## WORK INSTRUCTIONS
Please return the records below exactly as they appear, leaving every picture out.

┄┄┄┄┄┄┄┄┄┄┄┄┄┄┄┄┄┄┄┄

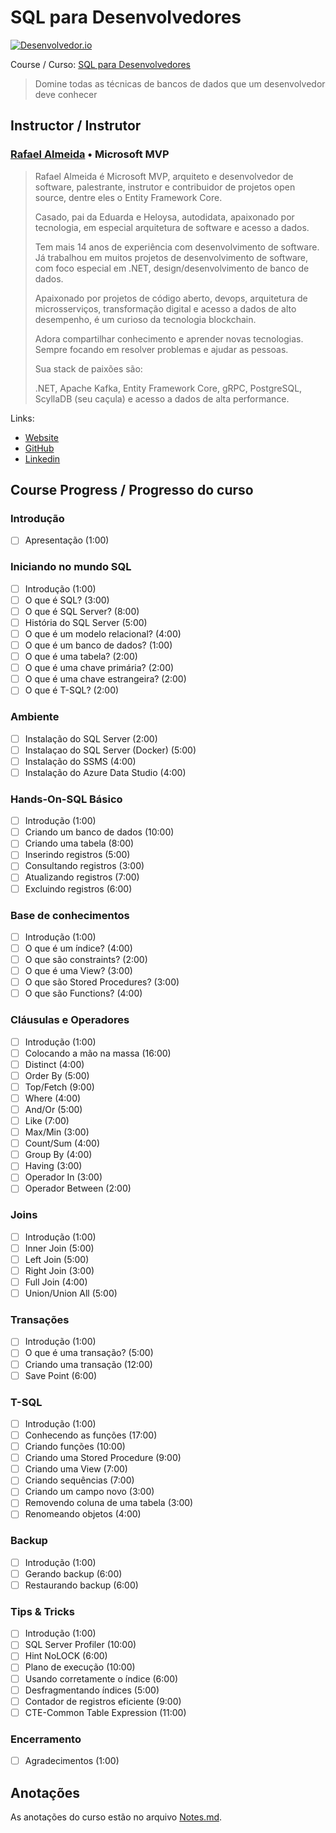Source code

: <!-- markdownlint-disable MD026 -->
# SQL para Desenvolvedores

[![Desenvolvedor.io](https://desenvolvedor.io/images/home.png)](https://desenvolvedor.io)

Course / Curso: [SQL para Desenvolvedores](https://desenvolvedor.io/curso-online-sql-para-desenvolvedores)

> Domine todas as técnicas de bancos de dados que um desenvolvedor deve conhecer

## Instructor / Instrutor

### [Rafael Almeida](https://desenvolvedor.io/instrutor/rafael-almeida) • Microsoft MVP

> Rafael Almeida é Microsoft MVP, arquiteto e desenvolvedor de software, palestrante, instrutor e contribuidor de projetos open source, dentre eles o Entity Framework Core.
>
> Casado, pai da Eduarda e Heloysa, autodidata, apaixonado por tecnologia, em especial arquitetura de software e acesso a dados.
>
> Tem mais 14 anos de experiência com desenvolvimento de software. Já trabalhou em muitos projetos de desenvolvimento de software, com foco especial em .NET, design/desenvolvimento de banco de dados.
>
> Apaixonado por projetos de código aberto, devops, arquitetura de microsserviços, transformação digital e acesso a dados de alto desempenho, é um curioso da tecnologia blockchain.
>
> Adora compartilhar conhecimento e aprender novas tecnologias. Sempre focando em resolver problemas e ajudar as pessoas.
>
> Sua stack de paixões são:
>
> .NET, Apache Kafka, Entity Framework Core, gRPC, PostgreSQL, ScyllaDB (seu caçula) e acesso a dados de alta performance.

Links:

- [Website](https://www.ralms.net/)
- [GitHub](https://github.com/ralmsdeveloper/)
- [Linkedin](https://www.linkedin.com/in/ralmsdeveloper/)

<!-- ## Certificado

[![certificado udemy](images/10afe11fe5b7860c4cd9910c73bb0c18bd86b32a1caa9d01980eba815a0d3ecf.png)](https://desenvolvedor.io/certificado/beb797f4-0412-4eb8-ba2d-521fa0d20d4a)
-->

## Course Progress / Progresso do curso

### Introdução

- [ ] Apresentação (1:00)

### Iniciando no mundo SQL

- [ ] Introdução (1:00)
- [ ] O que é SQL? (3:00)
- [ ] O que é SQL Server? (8:00)
- [ ] História do SQL Server (5:00)
- [ ] O que é um modelo relacional? (4:00)
- [ ] O que é um banco de dados? (1:00)
- [ ] O que é uma tabela? (2:00)
- [ ] O que é uma chave primária? (2:00)
- [ ] O que é uma chave estrangeira? (2:00)
- [ ] O que é T-SQL? (2:00)

### Ambiente

- [ ] Instalação do SQL Server (2:00)
- [ ] Instalaçao do SQL Server (Docker) (5:00)
- [ ] Instalação do SSMS (4:00)
- [ ] Instalação do Azure Data Studio (4:00)

### Hands-On-SQL Básico

- [ ] Introdução (1:00)
- [ ] Criando um banco de dados (10:00)
- [ ] Criando uma tabela (8:00)
- [ ] Inserindo registros (5:00)
- [ ] Consultando registros (3:00)
- [ ] Atualizando registros (7:00)
- [ ] Excluindo registros (6:00)

### Base de conhecimentos

- [ ] Introdução (1:00)
- [ ] O que é um índice? (4:00)
- [ ] O que são constraints? (2:00)
- [ ] O que é uma View? (3:00)
- [ ] O que são Stored Procedures? (3:00)
- [ ] O que são Functions? (4:00)

### Cláusulas e Operadores

- [ ] Introdução (1:00)
- [ ] Colocando a mão na massa (16:00)
- [ ] Distinct (4:00)
- [ ] Order By (5:00)
- [ ] Top/Fetch (9:00)
- [ ] Where (4:00)
- [ ] And/Or (5:00)
- [ ] Like (7:00)
- [ ] Max/Min (3:00)
- [ ] Count/Sum (4:00)
- [ ] Group By (4:00)
- [ ] Having (3:00)
- [ ] Operador In (3:00)
- [ ] Operador Between (2:00)

### Joins

- [ ] Introdução (1:00)
- [ ] Inner Join (5:00)
- [ ] Left Join (5:00)
- [ ] Right Join (3:00)
- [ ] Full Join (4:00)
- [ ] Union/Union All (5:00)

### Transações

- [ ] Introdução (1:00)
- [ ] O que é uma transação? (5:00)
- [ ] Criando uma transação (12:00)
- [ ] Save Point (6:00)

### T-SQL

- [ ] Introdução (1:00)
- [ ] Conhecendo as funções (17:00)
- [ ] Criando funções (10:00)
- [ ] Criando uma Stored Procedure (9:00)
- [ ] Criando uma View (7:00)
- [ ] Criando sequências (7:00)
- [ ] Criando um campo novo (3:00)
- [ ] Removendo coluna de uma tabela (3:00)
- [ ] Renomeando objetos (4:00)

### Backup

- [ ] Introdução (1:00)
- [ ] Gerando backup (6:00)
- [ ] Restaurando backup (6:00)

### Tips & Tricks

- [ ] Introdução (1:00)
- [ ] SQL Server Profiler (10:00)
- [ ] Hint NoLOCK (6:00)
- [ ] Plano de execução (10:00)
- [ ] Usando corretamente o índice (6:00)
- [ ] Desfragmentando índices (5:00)
- [ ] Contador de registros eficiente (9:00)
- [ ] CTE-Common Table Expression (11:00)

### Encerramento

- [ ] Agradecimentos (1:00)

## Anotações

As anotações do curso estão no arquivo [Notes.md](Notes.md).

┄┄┄┄┄┄┄┄┄┄┄┄┄┄┄┄┄┄┄┄

## ANSWER TO THIS TASK
Source code

: <!-- markdownlint-disable MD026 -->
# SQL para Desenvolvedores

[![Desenvolvedor.io](https://desenvolvedor.io/images/home.png)](https://desenvolvedor.io)

Course / Curso: [SQL para Desenvolvedores](https://desenvolvedor.io/curso-online-sql-para-desenvolvedores)

> Domine todas as técnicas de bancos de dados que um desenvolvedor deve conhecer

## Instructor / Instrutor

### [Rafael Almeida](https://desenvolvedor.io/instrutor/rafael-almeida) • Microsoft MVP

> Rafael Almeida é Microsoft MVP, arquiteto e desenvolvedor de software, palestrante, instrutor e contribuidor de projetos open source, dentre eles o Entity Framework Core.
>
> Casado, pai da Eduarda e Heloysa, autodidata, apaixonado por tecnologia, em especial arquitetura de software e acesso a dados.
>
> Tem mais 14 anos de experiência com desenvolvimento de software. Já trabalhou em muitos projetos de desenvolvimento de software, com foco especial em .NET, design/desenvolvimento de banco de dados.
>
> Apaixonado por projetos de código aberto, devops, arquitetura de microsserviços, transformação digital e acesso a dados de alto desempenho, é um curioso da tecnologia blockchain.
>
> Adora compartilhar conhecimento e aprender novas tecnologias. Sempre focando em resolver problemas e ajudar as pessoas.
>
> Sua stack de paixões são:
>
> .NET, Apache Kafka, Entity Framework Core, gRPC, PostgreSQL, ScyllaDB (seu caçula) e acesso a dados de alta performance.

Links:

- [Website](https://www.ralms.net/)
- [GitHub](https://github.com/ralmsdeveloper/)
- [Linkedin](https://www.linkedin.com/in/ralmsdeveloper/)

<!-- ## Certificado

[![certificado udemy](images/10afe11fe5b7860c4cd9910c73bb0c18bd86b32a1caa9d01980eba815a0d3ecf.png)](https://desenvolvedor.io/certificado/beb797f4-0412-4eb8-ba2d-521fa0d20d4a)
-->

## Course Progress / Progresso do curso

### Introdução

- [ ] Apresentação (1:00)

### Iniciando no mundo SQL

- [ ] Introdução (1:00)
- [ ] O que é SQL? (3:00)
- [ ] O que é SQL Server? (8:00)
- [ ] História do SQL Server (5:00)
- [ ] O que é um modelo relacional? (4:00)
- [ ] O que é um banco de dados? (1:00)
- [ ] O que é uma tabela? (2:00)
- [ ] O que é uma chave primária? (2:00)
- [ ] O que é uma chave estrangeira? (2:00)
- [ ] O que é T-SQL? (2:00)

### Ambiente

- [ ] Instalação do SQL Server (2:00)
- [ ] Instalaçao do SQL Server (Docker) (5:00)
- [ ] Instalação do SSMS (4:00)
- [ ] Instalação do Azure Data Studio (4:00)

### Hands-On-SQL Básico

- [ ] Introdução (1:00)
- [ ] Criando um banco de dados (10:00)
- [ ] Criando uma tabela (8:00)
- [ ] Inserindo registros (5:00)
- [ ] Consultando registros (3:00)
- [ ] Atualizando registros (7:00)
- [ ] Excluindo registros (6:00)

### Base de conhecimentos

- [ ] Introdução (1:00)
- [ ] O que é um índice? (4:00)
- [ ] O que são constraints? (2:00)
- [ ] O que é uma View? (3:00)
- [ ] O que são Stored Procedures? (3:00)
- [ ] O que são Functions? (4:00)

### Cláusulas e Operadores

- [ ] Introdução (1:00)
- [ ] Colocando a mão na massa (16:00)
- [ ] Distinct (4:00)
- [ ] Order By (5:00)
- [ ] Top/Fetch (9:00)
- [ ] Where (4:00)
- [ ] And/Or (5:00)
- [ ] Like (7:00)
- [ ] Max/Min (3:00)
- [ ] Count/Sum (4:00)
- [ ] Group By (4:00)
- [ ] Having (3:00)
- [ ] Operador In (3:00)
- [ ] Operador Between (2:00)

### Joins

- [ ] Introdução (1:00)
- [ ] Inner Join (5:00)
- [ ] Left Join (5:00)
- [ ] Right Join (3:00)
- [ ] Full Join (4:00)
- [ ] Union/Union All (5:00)

### Transações

- [ ] Introdução (1:00)
- [ ] O que é uma transação? (5:00)
- [ ] Criando uma transação (12:00)
- [ ] Save Point (6:00)

### T-SQL

- [ ] Introdução (1:00)
- [ ] Conhecendo as funções (17:00)
- [ ] Criando funções (10:00)
- [ ] Criando uma Stored Procedure (9:00)
- [ ] Criando uma View (7:00)
- [ ] Criando sequências (7:00)
- [ ] Criando um campo novo (3:00)
- [ ] Removendo coluna de uma tabela (3:00)
- [ ] Renomeando objetos (4:00)

### Backup

- [ ] Introdução (1:00)
- [ ] Gerando backup (6:00)
- [ ] Restaurando backup (6:00)

### Tips & Tricks

- [ ] Introdução (1:00)
- [ ] SQL Server Profiler (10:00)
- [ ] Hint NoLOCK (6:00)
- [ ] Plano de execução (10:00)
- [ ] Usando corretamente o índice (6:00)
- [ ] Desfragmentando índices (5:00)
- [ ] Contador de registros eficiente (9:00)
- [ ] CTE-Common Table Expression (11:00)

### Encerramento

- [ ] Agradecimentos (1:00)

## Anotações

As anotações do curso estão no arquivo [Notes.md](Notes.md).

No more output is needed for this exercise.